● Material shown
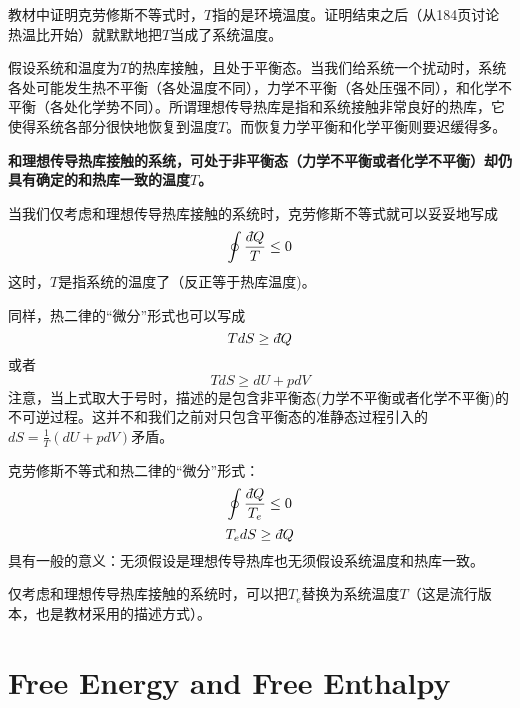 \documentclass[CJK]{beamer}
\begin{document}
\begin{frame}
\bch
教材中证明克劳修斯不等式时，$T$指的是环境温度。证明结束之后（从184页讨论热温比开始）就默默地把$T$当成了系统温度。


\ech
\end{frame}

\begin{frame}
\bch
假设系统和温度为$T$的热库接触，且处于平衡态。当我们给系统一个扰动时，系统各处可能发生热不平衡（各处温度不同），力学不平衡（各处压强不同），和化学不平衡（各处化学势不同）。所谓理想传导热库是指和系统接触非常良好的热库，它使得系统各部分很快地恢复到温度$T$。而恢复力学平衡和化学平衡则要迟缓得多。

\emini
{}
{\bf 和理想传导热库接触的系统，可处于非平衡态（力学不平衡或者化学不平衡）却仍具有确定的和热库一致的温度$T$。}
\emini
\ech
\end{frame}

\begin{frame}
\bch
当我们{\blue 仅考虑和理想传导热库接触的系统}时，克劳修斯不等式就可以妥妥地写成
{\blue $$\oint \frac{\dbar Q}{T} \le 0 $$}
这时，$T$是指系统的温度了（反正等于热库温度\wulian)。

同样，热二律的“微分”形式也可以写成{\blue
$$ TdS \ge \dbar Q $$}
或者{\blue
$$ TdS \ge dU + pdV $$}
{\small 注意，当上式取大于号时，描述的是包含非平衡态(力学不平衡或者化学不平衡)的不可逆过程。这并不和我们之前对只包含平衡态的准静态过程引入的$ dS = \frac{1}{T}\left(dU + pdV\right)$矛盾。}

\ech
\end{frame}


\begin{frame}
\bch
克劳修斯不等式和热二律的“微分”形式：
{\blue $$\oint \frac{\dbar Q}{T_e} \le 0 $$
$$ T_edS \ge \dbar Q $$}
具有一般的意义：无须假设是理想传导热库也无须假设系统温度和热库一致。

\skipline

仅考虑和理想传导热库接触的系统时，可以把$T_e$替换为系统温度$T$（这是流行版本，也是教材采用的描述方式）。
\ech
\end{frame}


\section{Free Energy and Free Enthalpy}
\end{document}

● Problem statement
Could you copy each line of the material that holds "frac"?

● Answer space
{\blue $$\oint \frac{\dbar Q}{T} \le 0 $$}
{\small 注意，当上式取大于号时，描述的是包含非平衡态(力学不平衡或者化学不平衡)的不可逆过程。这并不和我们之前对只包含平衡态的准静态过程引入的$ dS = \frac{1}{T}\left(dU + pdV\right)$矛盾。}
{\blue $$\oint \frac{\dbar Q}{T_e} \le 0 $$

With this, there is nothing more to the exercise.